衣縫う母3

しばらく待つと自分の番が呼ばれた。相手担当者は男性だった。いくつか質問したかったがそれは簡単な事ではなく、持ってきた兄との関係を示す改正前原戸籍(これは高木の兄が何時上京し、その後渋谷区のマンションに移ったこと、その以前の移る前の元の町での家族関係を示すものだが)それでは「委任関係」が明白ではなく今回では方が尽かず、再来かなにかしてほしい、という返答になる事を申し渡された。これはなんか変ではないか、自分が来たからにはある範囲までは知らしめてもいいのではないか、と反駁してみたものの、結論は変わりそうもなかった。ここに大きな誤解があった。年金事務所側ではそれなりに資料は用意されていた。しかしそれは繋ぎ繋ぎの資料であって、それを厚生年金国民年金のリンクをしたり、合算したりするのはあくまで本人確認をした上でその話を繋いで持っていく類のことらしい。最後に担当者の上司が出てきて説明を受け初めて理解したのは、兄は部分的部分的、或いは断片的断片的には通算すべきいくつかの期間があるのだがその一つ一つは十年の納付期間をクリアしておらず、そういう充足対象に対しては既に要件充足ということで給付の決定はなされており、然るに兄はまだ未充足なので、それを確認したく高木が手にしてた葉書を送ったのだということだった。なんだまたこれから調べるのかと落胆も高木はしたが、一方その説明の中で大学に在席してた期間もその合算に通算できると聞いたことは多少の朗報だった。それにしてもおふくろはいつから兄の為年金を支払い始めたのだろう。それと兄が大学を除籍になり少しの期間働いていたがそれは何ヶ月になるのだろ。

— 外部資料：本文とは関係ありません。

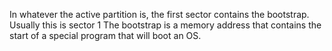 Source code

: In whatever the active partition is, the first sector contains the bootstrap.
	Usually this is sector 1
The bootstrap is a memory address that contains the start of a special program that will boot an OS. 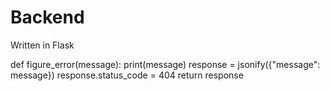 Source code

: # Backend
Written in Flask


def figure_error(message):
    print(message)
    response = jsonify({"message": message})
    response.status_code = 404
    return response

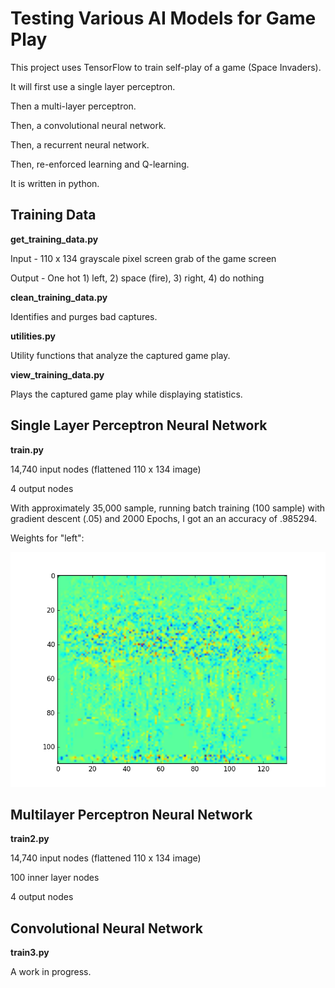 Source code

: # Testing Various AI Models for Game Play
This project uses TensorFlow to train self-play of a game (Space Invaders). 

It will first use a single layer perceptron. 

Then a multi-layer perceptron.

Then, a convolutional neural network. 

Then, a recurrent neural network.

Then, re-enforced learning and Q-learning. 

It is written in python.

## Training Data

**get_training_data.py**

Input - 110 x 134 grayscale pixel screen grab of the game screen

Output - One hot 1) left, 2) space (fire), 3) right, 4) do nothing

**clean_training_data.py**

Identifies and purges bad captures.

**utilities.py**

Utility functions that analyze the captured game play.

**view_training_data.py**

Plays the captured game play while displaying statistics.

## Single Layer Perceptron Neural Network

**train.py**

14,740 input nodes (flattened 110 x 134 image)

4 output nodes

With approximately 35,000 sample, running batch training (100 sample) with gradient descent (.05) and 2000 Epochs, I got an an accuracy of .985294.

Weights for "left":

![alt txt](https://github.com/RL1234/AI-Project/blob/master/figure_1.png)


## Multilayer Perceptron Neural Network

**train2.py**

14,740 input nodes (flattened 110 x 134 image)

100 inner layer nodes

4 output nodes

## Convolutional Neural Network

**train3.py**

A work in progress.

それらを合算すると今年金事務所で保管されてる資料で最低の機関である十年120ヶ月を満たすのだろうか。そう思いつつ高木は家路についた。少しばかりの期待感はあった。それと同時の希望としておふくろの意思は報われるのだろうかという哀しみを伴う形であった。

 

その晩高木は夢を見た。おふくろらしきおばさんが縫物をしていた。それは最初は学生服のように見えたが、いや違った。それは濃紺色の軍服だった。それの首回りの盾を只管おふくろは丹念に縫っていた。それは出世を願ってのものなのか、違う目的なのかは顔も見えのぬでわからなかったが一つの感情にとらわれて縫う、しかもその全体の動きにはその後のおふくろの兄への感情も込められて、いくばくか哀れみを持つ表情、さらに言えば表現だった。高木その夢を見ながら少しばかり泣いていたような気持ちが後から起きた。